L'Alleanza è emersa come primo partito dall'opposizione per presentare una proposta per sbloccare la situazione istituzionale e consentire l'istituzione di nuove istituzioni, compresa l'elezione del presidente.
Il deputato eletto dell'Alleanza, Besnik Tahiri, ha dichiarato che il partito è pronto a sostenere la formazione di istituzioni senza esigere posizioni governative e senza benefici di partito, cercando solo un accordo pubblico su sei priorità strategiche per lo sviluppo.

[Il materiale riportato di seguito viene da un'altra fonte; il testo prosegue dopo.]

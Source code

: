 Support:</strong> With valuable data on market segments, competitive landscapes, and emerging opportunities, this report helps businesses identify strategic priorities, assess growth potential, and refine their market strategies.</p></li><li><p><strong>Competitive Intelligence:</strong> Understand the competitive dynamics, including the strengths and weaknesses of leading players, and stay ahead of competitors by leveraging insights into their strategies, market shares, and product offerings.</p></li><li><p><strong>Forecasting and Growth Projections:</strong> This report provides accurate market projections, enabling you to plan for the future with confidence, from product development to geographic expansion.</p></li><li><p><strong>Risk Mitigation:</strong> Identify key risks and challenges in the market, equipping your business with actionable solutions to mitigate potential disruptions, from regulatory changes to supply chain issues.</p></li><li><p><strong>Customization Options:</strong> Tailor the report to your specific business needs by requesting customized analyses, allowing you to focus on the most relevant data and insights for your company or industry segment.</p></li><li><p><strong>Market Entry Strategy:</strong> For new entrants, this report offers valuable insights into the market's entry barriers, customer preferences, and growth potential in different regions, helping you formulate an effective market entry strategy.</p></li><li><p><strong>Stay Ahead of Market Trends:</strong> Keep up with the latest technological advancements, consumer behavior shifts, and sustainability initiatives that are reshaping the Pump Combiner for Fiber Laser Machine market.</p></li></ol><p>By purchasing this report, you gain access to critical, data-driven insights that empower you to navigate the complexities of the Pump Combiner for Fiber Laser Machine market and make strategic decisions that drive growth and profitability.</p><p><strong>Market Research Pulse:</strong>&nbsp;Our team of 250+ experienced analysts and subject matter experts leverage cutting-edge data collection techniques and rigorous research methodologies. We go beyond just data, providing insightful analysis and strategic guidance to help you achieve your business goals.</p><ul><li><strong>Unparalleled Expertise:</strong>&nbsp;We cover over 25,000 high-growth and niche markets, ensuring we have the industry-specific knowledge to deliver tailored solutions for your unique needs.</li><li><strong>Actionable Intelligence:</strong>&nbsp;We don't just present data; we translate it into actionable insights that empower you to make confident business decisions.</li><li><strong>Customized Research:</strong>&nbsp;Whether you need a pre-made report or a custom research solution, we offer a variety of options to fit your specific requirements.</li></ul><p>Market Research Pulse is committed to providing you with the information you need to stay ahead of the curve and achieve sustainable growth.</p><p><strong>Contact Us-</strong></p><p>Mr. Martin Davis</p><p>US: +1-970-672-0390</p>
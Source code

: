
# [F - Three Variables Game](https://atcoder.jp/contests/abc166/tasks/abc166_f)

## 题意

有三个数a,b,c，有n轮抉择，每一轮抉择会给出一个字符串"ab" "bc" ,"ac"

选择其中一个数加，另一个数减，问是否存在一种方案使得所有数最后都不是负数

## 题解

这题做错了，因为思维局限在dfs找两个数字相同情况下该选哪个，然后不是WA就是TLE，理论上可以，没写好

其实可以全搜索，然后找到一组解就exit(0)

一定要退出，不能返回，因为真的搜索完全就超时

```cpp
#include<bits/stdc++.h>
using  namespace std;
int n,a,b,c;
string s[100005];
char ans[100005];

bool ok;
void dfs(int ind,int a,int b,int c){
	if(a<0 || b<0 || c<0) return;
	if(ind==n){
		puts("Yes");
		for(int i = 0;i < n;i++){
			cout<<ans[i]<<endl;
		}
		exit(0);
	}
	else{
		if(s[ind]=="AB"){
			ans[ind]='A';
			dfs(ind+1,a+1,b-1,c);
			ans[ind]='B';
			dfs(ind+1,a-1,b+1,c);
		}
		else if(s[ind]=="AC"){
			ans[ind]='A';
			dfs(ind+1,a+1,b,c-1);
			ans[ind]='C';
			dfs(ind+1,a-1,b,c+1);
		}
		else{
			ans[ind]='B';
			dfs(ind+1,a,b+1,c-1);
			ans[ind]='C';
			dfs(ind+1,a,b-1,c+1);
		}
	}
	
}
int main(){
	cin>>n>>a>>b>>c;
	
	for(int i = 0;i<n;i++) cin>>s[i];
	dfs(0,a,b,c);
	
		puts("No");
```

Nessun post per se stesso, nessun interesse di partito. Solo un accordo aperto per i cittadini sulla base di queste sei richieste strategiche, la Tahiri ha scritto su Facebook.
Secondo la piattaforma dell'Alleanza, il sostegno alla creazione di istituzioni sarà dato anche senza partecipazione al governo, se alcuni impegni chiave sono accettati, compresa la dichiarazione di proprietà statale del progetto di gas americano, avviando procedure per la costruzione di un nuovo impianto di energia termica a carbone, aumentando le soglie IVA per le piccole imprese, rilascio da imposta di proprietà fondiaria, finanziamento di progetti di capitale in sospeso, e la creazione di un grande fondo di investimento per Pristina.
Il leader dell'Alleanza Ardian Gjini ha anche dichiarato che il partito è disposto ad aiutare a stabilire istituzioni e a garantire il quorum per eleggere il presidente se l'impegno è fatto a queste priorità.
“Siamo disposti ad assistere senza alcuna richiesta, tranne che per il chiaro impegno che le nostre istituzioni soddisferanno le nostre richieste, Djind ha indicato, aggiungendo che l'AK non impedirà la costituzionalizzazione dell'istituzione.
Secondo lui, i requisiti includono grandi progetti infrastrutturali in diverse città del paese, così come importanti investimenti per il capitale, Pristina, che secondo il AAK dovrebbe beneficiare di un fondo di sviluppo speciale.
L'Alleanza ha presentato questo pacchetto come una piattaforma per uscire dai blocchi istituzionali e come base per un accordo politico che, secondo esso, sarebbe nell'interesse dei cittadini del Kosovo.